There's a lot of shaking of pantomine plastic swords by the British Government at the Austrian Government for launching a legal challenge to the Hinkley C 'state aid' consent made last November by the European Commission. In reality many people in British Government, the French Government and even quite a few in the nuclear industry will be quite pleased to have an excuse for the project's failure - and that they can perpetuate another myth about nuclear power - that it was the Austrian's fault that Britain's hopelessly irrational nuclear construction programme is not going ahead.
The reality is that the Hinkley C project was already falling apart at the seams. The British Government has only agreed - so far - to give partial underwriting of the construction costs. Given the near certainty of cost overruns arising in the light of the problems with the other EPRs being built in Finland, France and China, the Chinese investors have got worried that they will be exposed to a lot of cost overruns and have demanded that somebody carry the can rather than them. Ultimately it has either to be the British Government or the French Government who own EDF and AREVA who have to pay for what are likely to be very large losses. AREVA are the constructors and they are already effectively a bankrupt state company for whom the French Government is very averse to carry on supporting even more liabilities.

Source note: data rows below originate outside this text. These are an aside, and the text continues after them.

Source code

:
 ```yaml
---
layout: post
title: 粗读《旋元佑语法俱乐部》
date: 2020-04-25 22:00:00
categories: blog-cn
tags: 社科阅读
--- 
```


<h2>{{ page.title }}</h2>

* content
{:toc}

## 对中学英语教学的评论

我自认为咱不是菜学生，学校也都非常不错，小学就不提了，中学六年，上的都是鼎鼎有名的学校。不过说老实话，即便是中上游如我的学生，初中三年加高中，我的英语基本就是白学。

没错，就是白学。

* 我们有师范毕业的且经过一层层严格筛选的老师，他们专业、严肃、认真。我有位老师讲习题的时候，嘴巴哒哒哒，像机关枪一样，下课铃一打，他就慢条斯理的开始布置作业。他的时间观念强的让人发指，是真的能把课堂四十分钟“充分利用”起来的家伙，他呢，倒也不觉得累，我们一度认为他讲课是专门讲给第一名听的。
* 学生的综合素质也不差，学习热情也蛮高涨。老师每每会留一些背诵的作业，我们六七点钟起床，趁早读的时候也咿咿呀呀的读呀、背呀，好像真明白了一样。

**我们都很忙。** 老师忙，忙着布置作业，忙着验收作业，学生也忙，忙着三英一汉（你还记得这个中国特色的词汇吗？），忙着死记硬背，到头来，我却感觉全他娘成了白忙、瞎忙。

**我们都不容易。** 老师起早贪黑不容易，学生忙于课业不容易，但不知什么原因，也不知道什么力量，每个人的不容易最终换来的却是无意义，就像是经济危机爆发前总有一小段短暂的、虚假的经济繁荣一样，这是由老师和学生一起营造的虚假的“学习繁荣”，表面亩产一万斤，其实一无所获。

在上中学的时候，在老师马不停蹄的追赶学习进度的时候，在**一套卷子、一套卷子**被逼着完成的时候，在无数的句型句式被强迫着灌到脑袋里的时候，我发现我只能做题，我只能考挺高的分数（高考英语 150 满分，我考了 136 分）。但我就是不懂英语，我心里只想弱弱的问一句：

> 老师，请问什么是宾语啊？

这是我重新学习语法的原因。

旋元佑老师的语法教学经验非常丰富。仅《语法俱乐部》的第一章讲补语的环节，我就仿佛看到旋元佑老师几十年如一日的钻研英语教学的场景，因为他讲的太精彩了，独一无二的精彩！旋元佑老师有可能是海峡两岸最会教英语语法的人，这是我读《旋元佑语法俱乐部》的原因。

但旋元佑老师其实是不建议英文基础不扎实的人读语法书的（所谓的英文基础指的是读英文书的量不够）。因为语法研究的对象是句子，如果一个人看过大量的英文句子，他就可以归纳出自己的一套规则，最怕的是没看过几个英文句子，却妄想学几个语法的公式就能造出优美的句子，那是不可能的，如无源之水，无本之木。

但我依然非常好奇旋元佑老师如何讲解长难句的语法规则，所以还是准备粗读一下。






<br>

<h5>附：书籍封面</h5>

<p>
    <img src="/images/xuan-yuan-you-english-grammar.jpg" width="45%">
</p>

The result is a stand-off, a stand-off that is only being resolved by the Austrian challenge which gets everybody out of a hole. Other EU states are prevented (by the challenge) from thinking about other ruinous nuclear projects, and the British can blame the Austrians. The UK Government has made some token noises about the Austrian action, and the French Government has said very little about this.
I am also quite happy because on current form I am going to win my £100 bet, placed two years ago, with Martin Alder at a Conference in Birmingham, that construction of Hinkley C would not happen. Meanwhile Martin is quite happy because he is pleased that the UK is avoiding such a terrible deal and some money might be available in the future to support renewable energy.